PhD student Carmina Falcato Cabral, Department of Agroecology, Aarhus University
Nowadays, mobility is one of the main drivers of work and network establishment for any scientist or future scientist. As a PhD student, I welcomed the opportunity to find, plan and finally go abroad and experience how different work, life and resources can be in another country, and I immersed myself in a completely different culture.
For my first stay abroad, I went to Portugal for about two months. Although Portugal is my home country, my visit provided me with the opportunity to experience work life in a laboratory there, which, because I moved to Denmark after my BSc, I had never tried before.
During my stay, I learned techniques and performed a new set of analyses that have proven to be a great asset for my project.
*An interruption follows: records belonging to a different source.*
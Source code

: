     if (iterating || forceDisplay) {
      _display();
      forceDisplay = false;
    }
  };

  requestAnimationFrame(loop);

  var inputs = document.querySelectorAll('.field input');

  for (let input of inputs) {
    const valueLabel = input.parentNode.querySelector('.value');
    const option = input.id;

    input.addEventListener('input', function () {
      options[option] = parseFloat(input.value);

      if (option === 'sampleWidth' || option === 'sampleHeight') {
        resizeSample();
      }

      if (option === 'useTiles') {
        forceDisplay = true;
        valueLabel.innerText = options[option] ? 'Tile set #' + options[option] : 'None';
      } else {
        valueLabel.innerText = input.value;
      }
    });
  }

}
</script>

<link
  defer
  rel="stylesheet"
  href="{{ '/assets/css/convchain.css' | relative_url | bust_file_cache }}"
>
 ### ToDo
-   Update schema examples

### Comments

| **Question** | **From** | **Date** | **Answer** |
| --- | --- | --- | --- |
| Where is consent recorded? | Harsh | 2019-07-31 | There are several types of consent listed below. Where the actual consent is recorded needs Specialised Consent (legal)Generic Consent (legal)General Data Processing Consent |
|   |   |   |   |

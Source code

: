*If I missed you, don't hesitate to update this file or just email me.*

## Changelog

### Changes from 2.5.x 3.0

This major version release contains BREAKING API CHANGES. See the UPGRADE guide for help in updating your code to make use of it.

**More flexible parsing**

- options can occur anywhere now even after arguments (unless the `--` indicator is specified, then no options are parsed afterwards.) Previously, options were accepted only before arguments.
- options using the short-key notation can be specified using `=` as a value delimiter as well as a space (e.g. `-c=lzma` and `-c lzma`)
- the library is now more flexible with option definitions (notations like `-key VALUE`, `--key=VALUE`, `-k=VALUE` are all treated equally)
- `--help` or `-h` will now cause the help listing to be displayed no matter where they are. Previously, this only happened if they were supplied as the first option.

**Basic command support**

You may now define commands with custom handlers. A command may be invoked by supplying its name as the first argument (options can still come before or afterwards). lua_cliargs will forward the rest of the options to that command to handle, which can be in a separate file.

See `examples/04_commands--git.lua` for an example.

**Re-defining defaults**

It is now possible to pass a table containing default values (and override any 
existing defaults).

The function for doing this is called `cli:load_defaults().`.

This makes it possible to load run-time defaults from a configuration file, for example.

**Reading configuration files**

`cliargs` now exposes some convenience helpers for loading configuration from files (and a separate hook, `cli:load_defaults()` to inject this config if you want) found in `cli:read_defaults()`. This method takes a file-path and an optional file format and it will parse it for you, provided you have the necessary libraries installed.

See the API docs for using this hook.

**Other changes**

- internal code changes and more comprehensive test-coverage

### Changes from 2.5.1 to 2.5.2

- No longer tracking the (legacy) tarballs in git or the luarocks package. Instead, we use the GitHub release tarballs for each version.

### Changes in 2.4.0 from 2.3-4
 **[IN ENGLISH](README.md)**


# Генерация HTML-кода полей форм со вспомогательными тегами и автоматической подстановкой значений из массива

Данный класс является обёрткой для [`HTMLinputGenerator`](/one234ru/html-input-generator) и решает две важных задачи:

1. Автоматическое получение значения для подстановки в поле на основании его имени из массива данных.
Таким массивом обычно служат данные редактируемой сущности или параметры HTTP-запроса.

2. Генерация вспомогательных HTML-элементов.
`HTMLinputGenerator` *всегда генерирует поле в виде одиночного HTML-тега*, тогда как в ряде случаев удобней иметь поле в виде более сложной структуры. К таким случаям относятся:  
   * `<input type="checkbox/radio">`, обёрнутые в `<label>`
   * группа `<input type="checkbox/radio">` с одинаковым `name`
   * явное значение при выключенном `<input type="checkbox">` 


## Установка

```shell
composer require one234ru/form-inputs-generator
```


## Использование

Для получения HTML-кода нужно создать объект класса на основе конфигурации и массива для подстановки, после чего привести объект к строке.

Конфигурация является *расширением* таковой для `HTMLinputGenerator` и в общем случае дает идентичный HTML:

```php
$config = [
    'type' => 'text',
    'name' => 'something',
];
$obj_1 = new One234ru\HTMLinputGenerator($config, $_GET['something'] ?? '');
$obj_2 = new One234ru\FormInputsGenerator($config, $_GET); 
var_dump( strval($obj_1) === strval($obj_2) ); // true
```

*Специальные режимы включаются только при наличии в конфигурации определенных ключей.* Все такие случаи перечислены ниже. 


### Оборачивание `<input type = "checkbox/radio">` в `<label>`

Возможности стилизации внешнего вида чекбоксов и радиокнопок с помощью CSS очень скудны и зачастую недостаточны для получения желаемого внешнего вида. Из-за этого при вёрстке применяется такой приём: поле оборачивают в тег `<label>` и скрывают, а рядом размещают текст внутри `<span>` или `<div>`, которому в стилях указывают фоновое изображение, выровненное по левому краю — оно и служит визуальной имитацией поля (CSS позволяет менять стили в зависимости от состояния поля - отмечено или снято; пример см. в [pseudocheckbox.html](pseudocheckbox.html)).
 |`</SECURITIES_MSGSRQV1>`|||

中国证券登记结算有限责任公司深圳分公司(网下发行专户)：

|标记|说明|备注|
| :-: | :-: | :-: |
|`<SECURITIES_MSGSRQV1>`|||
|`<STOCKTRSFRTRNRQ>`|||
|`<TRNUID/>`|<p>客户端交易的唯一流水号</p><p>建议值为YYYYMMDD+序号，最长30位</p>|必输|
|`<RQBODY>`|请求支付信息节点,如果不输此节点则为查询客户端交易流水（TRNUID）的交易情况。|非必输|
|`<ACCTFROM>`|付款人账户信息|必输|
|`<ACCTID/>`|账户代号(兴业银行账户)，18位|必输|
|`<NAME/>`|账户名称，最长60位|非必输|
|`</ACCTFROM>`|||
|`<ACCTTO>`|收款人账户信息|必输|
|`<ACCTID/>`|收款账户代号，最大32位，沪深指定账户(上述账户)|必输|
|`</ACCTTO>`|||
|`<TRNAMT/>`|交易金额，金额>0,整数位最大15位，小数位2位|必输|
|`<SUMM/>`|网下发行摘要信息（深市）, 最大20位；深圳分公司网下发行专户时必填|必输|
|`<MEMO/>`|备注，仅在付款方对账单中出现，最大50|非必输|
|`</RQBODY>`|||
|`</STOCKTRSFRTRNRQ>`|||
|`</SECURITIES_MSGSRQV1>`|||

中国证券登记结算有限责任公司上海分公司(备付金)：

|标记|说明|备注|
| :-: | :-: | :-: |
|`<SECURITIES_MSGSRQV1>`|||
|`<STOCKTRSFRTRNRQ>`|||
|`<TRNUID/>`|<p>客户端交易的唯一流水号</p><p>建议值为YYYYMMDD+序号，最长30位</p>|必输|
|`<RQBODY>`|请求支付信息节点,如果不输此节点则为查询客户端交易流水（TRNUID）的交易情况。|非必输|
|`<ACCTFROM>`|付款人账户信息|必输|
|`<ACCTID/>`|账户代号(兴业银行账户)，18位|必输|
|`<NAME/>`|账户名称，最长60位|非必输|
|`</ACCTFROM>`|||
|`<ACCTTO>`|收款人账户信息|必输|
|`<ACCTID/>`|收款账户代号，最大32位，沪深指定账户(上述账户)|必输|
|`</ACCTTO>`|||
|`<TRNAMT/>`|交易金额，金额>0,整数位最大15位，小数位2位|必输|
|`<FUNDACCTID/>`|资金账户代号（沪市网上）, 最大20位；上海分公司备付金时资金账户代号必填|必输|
I also had the opportunity to give talks about my project and meet people working inside and outside of my immediate research area, enabling me to extend my professional network.
Personally, it was quite interesting to compare how the work flowed in another institute, and how different ways of working can shape a workplace. I believe that this change of environment has really prepared me for any kind of situation that springs up in my project in the future. On the other hand, when I started planning my stay abroad, the logistics behind the whole “move” were quite disconcerting. What to do about rent? Am I getting funding for that? Can I sublet my apartment?
Planning and going can and should take some time, and the details have to be well defined before leaving. Clearly, the earlier you start planning before you actually go, the easier it is to take care of all the annoying details, such as finding out from your landlord whether anyone can take over your apartment. I was also abroad in Bulgaria during my MSc thesis, and have now repeated the process with a stay in Portugal. In the future, I am considering going abroad to Estonia to do some analyses that would greatly improve my PhD project.
I consider that the opportunity to experience work abroad and other cultures is an extremely positive point of the PhD programmes. These stays contribute immensely, not only for the PhD students’ current research endeavour, but also towards cementing a footing in dealing with the different and intricate challenges of future research life.